Very elaborate, I know. But, it is pretty remarkable the balance in the leagues. Of these seven conferences, there are a total of 40 teams who can still say they are capable and have a legit shot at winning their conference. What does this all mean? A great week of basketball during the conference tournaments, followed by more weeks of deliciousness during the NCAA Tournament. Enjoy.

The Other 26 Rankings

Tidbits from the Rankings

  • The same 20 teams as last week remain in the rankings. There were not many losses for the teams ranked in the bottom half of the rankings this past week. Gonzaga dropped a game to Memphis, and Cleveland State—ranked 13th at the time—lost both of their games to move all the way down to #20.
  • To that end, I was hoping I could find a way to sneak Princeton and Southern Mississippi into the rankings, but was unable to do so as there were 20 other teams worthy of the ranking.
  • The top two teams—BYU and San Diego State—remained constant for the second straight week.
  • George Mason moved the most as they climbed nine spots. Winners of both their games this week including a 17 point drubbing of Old Dominion have made the Patriots 20-5 as they are on a 10 game winning streak.
  • Breakdown: 4 (A10), 3 (CAA), 3 (MWC), 2 (CUSA), 2 (MVC), 2 (WCC), 1 (Horizon), 1 (Ivy), 1 (WAC), 1 (A-Sun)

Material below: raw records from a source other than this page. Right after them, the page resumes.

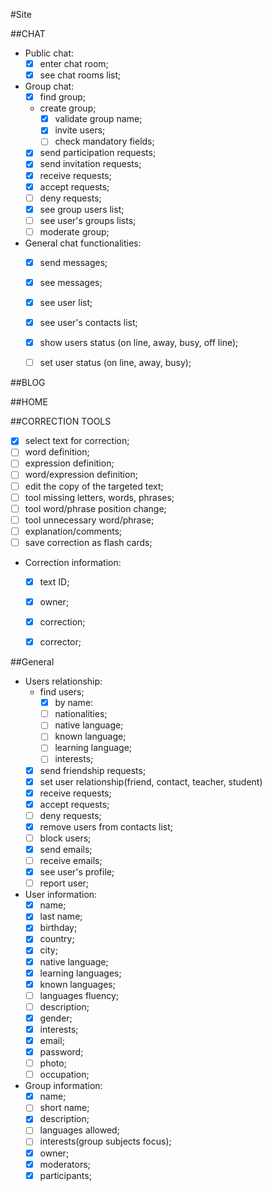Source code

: #Site

##CHAT

* Public chat:
    - [x] enter chat room;
    - [x] see chat rooms list;

* Group chat:
	- [x] find group;
	- create group;
		- [x] validate group name;
		- [x] invite users;
		- [ ] check mandatory fields;
	- [x] send participation requests;
	- [x] send invitation requests;
	- [x] receive requests;
	- [x] accept requests;
	- [ ] deny requests;
	- [x] see group users list;
	- [ ] see user's groups lists;
	- [ ] moderate group;

* General chat functionalities:
	- [x] send messages;
	- [x] see messages;
	- [x] see user list;
    - [x] see user's contacts list;
    - [x] show users status (on line, away, busy, off line);
    - [ ] set user status  (on line, away, busy);


##BLOG

##HOME

##CORRECTION TOOLS
- [x] select text for correction;
- [ ] word definition;
- [ ] expression definition;
- [ ] word/expression definition;
- [ ] edit the copy of the targeted text;
- [ ] tool missing letters, words, phrases;
- [ ] tool word/phrase position change;
- [ ] tool unnecessary word/phrase;
- [ ] explanation/comments;
- [ ] save correction as flash cards;

* Correction information:
	- [x] text ID;
	- [x] owner;
	- [x] correction;
	- [x] corrector;


##General
* Users relationship:
	- find users;
		- [x] by name:
		- [ ] nationalities;
		- [ ] native language;
		- [ ] known language;
		- [ ] learning language;
		- [ ] interests;
	- [x] send friendship requests;
	- [x] set user relationship(friend, contact, teacher, student)
	- [x] receive requests;
	- [x] accept requests;
	- [ ] deny requests;
	- [x] remove users from contacts list;
	- [ ] block users;
	- [x] send emails;
	- [ ] receive emails;
	- [x] see user's profile;
	- [ ] report user;

* User information:
	- [x] name;
	- [x] last name;
	- [x] birthday;
	- [x] country;
	- [x] city;
	- [x] native language;
	- [x] learning languages;
	- [x] known languages;
	- [ ] languages fluency;
	- [ ] description;
	- [x] gender;
	- [x] interests;
	- [x] email;
	- [x] password;
	- [ ] photo;
	- [ ] occupation;

* Group information:
	- [x] name;
	- [ ] short name;
	- [x] description;
	- [ ] languages allowed;
	- [ ] interests(group subjects focus);
	- [x] owner;
	- [x] moderators;
	- [x] participants;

What team impressed the most?

Okay Coastal Carolina, your winning streak is too long and your dominance in the Big South for the past two years is so impressive that I can no longer keep ignoring you. Before reeling off how impressive CCU has been this year, it must be known that their strength of schedule ranks below 250, four of their wins have come against sub Division 1 teams, and their best victory on the year is against East Carolina. Cliff Ellis’ squad has not exactly challenged themselves either as they have only played two games against the top 100 RPI. Their 23-2 record is great, but it must be put into perspective.

With all that being said, Coastal Carolina is a team that simply knows how to win. Over the past two seasons, they have compiled a record of 51-9. A coach can teach his players many things, but it is the intangibles that cannot be taught. As cliché as that sounds, it is the absolute truth. Knowing how to win games down the stretch is of the upmost importance, and Cliff Ellis is arguably the best game coach in the Big South. He exudes such confidence in his players that breeds a winning mentality. It also doesn’t hurt that CCU has the Big South’s leading scorer in Desmond Holloway leading the way.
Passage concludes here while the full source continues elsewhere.